委員会の設置要請に踏み切るのは、1965年の日韓請求権協定締結から初めてです。

韓国大法院(最高裁)が日本企業に対して元徴用工らへの賠償を命じる判決を下した問題で、日本政府は2019年5月20日、日韓請求権協定に基づいて、第三国を交えた仲裁委員会の設置を韓国政府に要請しました。これまで日本政府は、協定に基づく「政府間協議」を求めていましたが、韓国側が応じないため、委員会の設置要請に踏み切ったのです。

河野太郎外相は5月21日の記者会見で、

「(韓国側が政府間協議に応じるまでには)多少時間がかかるだろうということは覚悟していたし、しばらく、4か月以上待っていた」

そうした矢先に、韓国側の「取りまとめ役」のはずの李首相から「限界」発言が出たため、

「それを聞くと、我が方としてもこれ以上待つわけにもいかない」

として、委員会設置手続きの要請に踏み切ったと説明しています。

この日本政府の新たな動きを受けて翌22日、朝日、毎日、産経の3紙がこの問題を社説にて取り上げています。

【朝日新聞社説】徴用工問題 韓国が態度を決めねば
https://www.asahi.com/articles/DA3S14024171.html?iref=editorial_backnumber
【毎日新聞社説】徴用工で「仲裁委」要請 争い解決に向けた一歩に
https://mainichi.jp/articles/20190522/ddm/005/070/061000c
【産経新聞社説】韓国に仲裁委要請 法治国家なら即対応せよ
https://www.sankei.com/column/news/190522/clm1905220003-n1.html

三紙社説を読み比べてみましょう。

産経社説は「ここまで事態をこじらせた責任はすべて韓国政府にある」と言い切ります。

 仲裁委の設置は、請求権協定に関する紛争などが生じた場合、定められた最終段階である。ここまで事態をこじらせた責任はすべて韓国政府にある。

 韓国は深刻に受け止め、ただちに対応すべきだ。

李洛淵首相の「政府が対応するのは限界がある」発言には、「国家間の約束を順守する国際法の大原則を知らぬのか」と一刀両断です。

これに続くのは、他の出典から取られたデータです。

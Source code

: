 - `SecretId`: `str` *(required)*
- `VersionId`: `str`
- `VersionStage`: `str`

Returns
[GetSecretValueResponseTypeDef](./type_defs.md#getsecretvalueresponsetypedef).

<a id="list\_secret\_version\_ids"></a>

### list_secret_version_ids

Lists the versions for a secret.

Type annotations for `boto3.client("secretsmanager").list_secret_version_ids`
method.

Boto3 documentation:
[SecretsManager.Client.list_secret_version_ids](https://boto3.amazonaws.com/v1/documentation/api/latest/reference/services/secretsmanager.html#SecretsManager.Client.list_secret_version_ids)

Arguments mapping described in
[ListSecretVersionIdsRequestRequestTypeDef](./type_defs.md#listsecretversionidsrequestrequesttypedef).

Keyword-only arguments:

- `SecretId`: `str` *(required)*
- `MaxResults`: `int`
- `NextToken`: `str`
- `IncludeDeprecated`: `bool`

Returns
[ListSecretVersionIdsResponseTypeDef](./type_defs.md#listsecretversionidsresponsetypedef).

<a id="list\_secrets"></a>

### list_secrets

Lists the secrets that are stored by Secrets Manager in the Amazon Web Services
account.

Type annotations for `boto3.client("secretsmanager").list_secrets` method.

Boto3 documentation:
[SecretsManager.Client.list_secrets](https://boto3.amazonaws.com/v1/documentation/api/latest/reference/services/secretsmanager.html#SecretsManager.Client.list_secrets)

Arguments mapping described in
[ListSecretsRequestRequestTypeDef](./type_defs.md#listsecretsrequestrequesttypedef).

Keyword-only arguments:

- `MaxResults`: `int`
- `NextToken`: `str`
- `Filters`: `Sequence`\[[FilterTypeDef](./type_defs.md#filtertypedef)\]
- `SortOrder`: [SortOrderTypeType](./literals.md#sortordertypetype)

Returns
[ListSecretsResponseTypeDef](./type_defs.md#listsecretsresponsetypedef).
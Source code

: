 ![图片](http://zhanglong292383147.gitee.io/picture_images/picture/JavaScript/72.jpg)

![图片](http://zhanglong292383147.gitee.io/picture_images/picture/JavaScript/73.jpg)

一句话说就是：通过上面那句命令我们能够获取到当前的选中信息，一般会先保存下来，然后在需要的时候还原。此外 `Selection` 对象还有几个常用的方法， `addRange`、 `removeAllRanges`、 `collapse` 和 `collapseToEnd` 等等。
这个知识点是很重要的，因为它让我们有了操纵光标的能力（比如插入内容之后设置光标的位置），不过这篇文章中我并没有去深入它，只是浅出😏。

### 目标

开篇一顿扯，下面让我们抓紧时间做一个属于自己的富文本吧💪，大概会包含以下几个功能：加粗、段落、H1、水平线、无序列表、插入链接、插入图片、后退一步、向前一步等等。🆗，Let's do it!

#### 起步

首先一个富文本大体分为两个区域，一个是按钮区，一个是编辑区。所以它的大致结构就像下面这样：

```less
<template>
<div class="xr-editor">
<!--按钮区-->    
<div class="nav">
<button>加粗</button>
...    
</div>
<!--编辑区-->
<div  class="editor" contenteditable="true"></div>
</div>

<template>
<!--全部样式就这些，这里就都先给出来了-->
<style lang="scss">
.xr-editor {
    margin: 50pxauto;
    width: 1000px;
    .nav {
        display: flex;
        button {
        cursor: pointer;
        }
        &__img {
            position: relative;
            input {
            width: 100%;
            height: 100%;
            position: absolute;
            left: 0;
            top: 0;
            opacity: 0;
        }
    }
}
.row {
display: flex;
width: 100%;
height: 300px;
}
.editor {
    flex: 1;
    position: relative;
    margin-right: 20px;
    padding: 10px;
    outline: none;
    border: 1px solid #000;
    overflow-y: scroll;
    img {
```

 協定に沿い今年1月に韓国政府に協議を求めたが、なしのつぶてだ。対応策を検討していたはずの李洛淵首相は今月15日、ソウルで行われた討論会で「政府が対応するのは限界がある」と述べたという。相変わらず司法判断に責任転嫁している。

 国家間の約束を順守する国際法の大原則を知らぬのか。

 岩屋毅防衛相の「関係に戻したい」発言は、「韓国に「日本は甘い国だ」と侮らせる誤った態度だ」と批判し、社説の最後は「法を守らぬ国とまともな外交関係など築けようか。融和的な態度は反日行動を助長するだけだ」と岩屋批判で結ばれています。

 岩屋毅防衛相は講演で「いろいろ問題は起きたが、元の関係に戻したい」と、日韓防衛相会談実現に意欲を示した。それで関係は戻らないし、韓国に「日本は甘い国だ」と侮らせる誤った態度だ。自衛隊機への火器管制レーダー照射を謝罪させるのが先である。

 法を守らぬ国とまともな外交関係など築けようか。融和的な態度は反日行動を助長するだけだ。

毎日社説は、韓国政府は「日本企業に損害が出る前に何らかの手を打つ必要があった」と指摘、「司法が異なる判断をしたのなら、国内で法整備するなどして対応すべきである。それが国際法の要請するところ」と、国内法より国際法を優先すべきと主張します。

 韓国政府は、今年1月に日本が求めた協定に基づく政府間協議に応じなかった。既に原告側は、被告企業からの現金受け取りのため手続きを進めている。日本企業に損害が出る前に何らかの手を打つ必要があったということだろう。

 韓国政府もこれまでは、徴用工問題は協定で解決済みとの見解だった。司法が異なる判断をしたのなら、国内で法整備するなどして対応すべきである。それが国際法の要請するところであろう。

日本政府が要請した「仲裁委に諮るというのは請求権協定に明記された正当な手続き」だと主張します。

 このため、政府間の協定で定められた仲裁委の設置にも応じない可能性がある。しかし、争い解決のためにまずは政府間協議を行い、それでも解決しない場合は仲裁委に諮るというのは請求権協定に明記された正当な手続きである。

韓国政府は「争い解決に道を開く仲裁委の設置に速やかに同意すべき」であり、「そのために両首脳は率直に向き合うべき」であると、社説は結ばれています。

 韓国政府は、対日関係悪化を放置しているわけではないと反論する。ならば、争い解決に道を開く仲裁委の設置に速やかに同意すべきだ。感情を排し、制度に基づく解決策を模索してほしい。

 そのためにも、両首脳は率直に向き合うべきだ。来月大阪で開かれる主要20カ国・地域(G20)首脳会議はその好機となろう。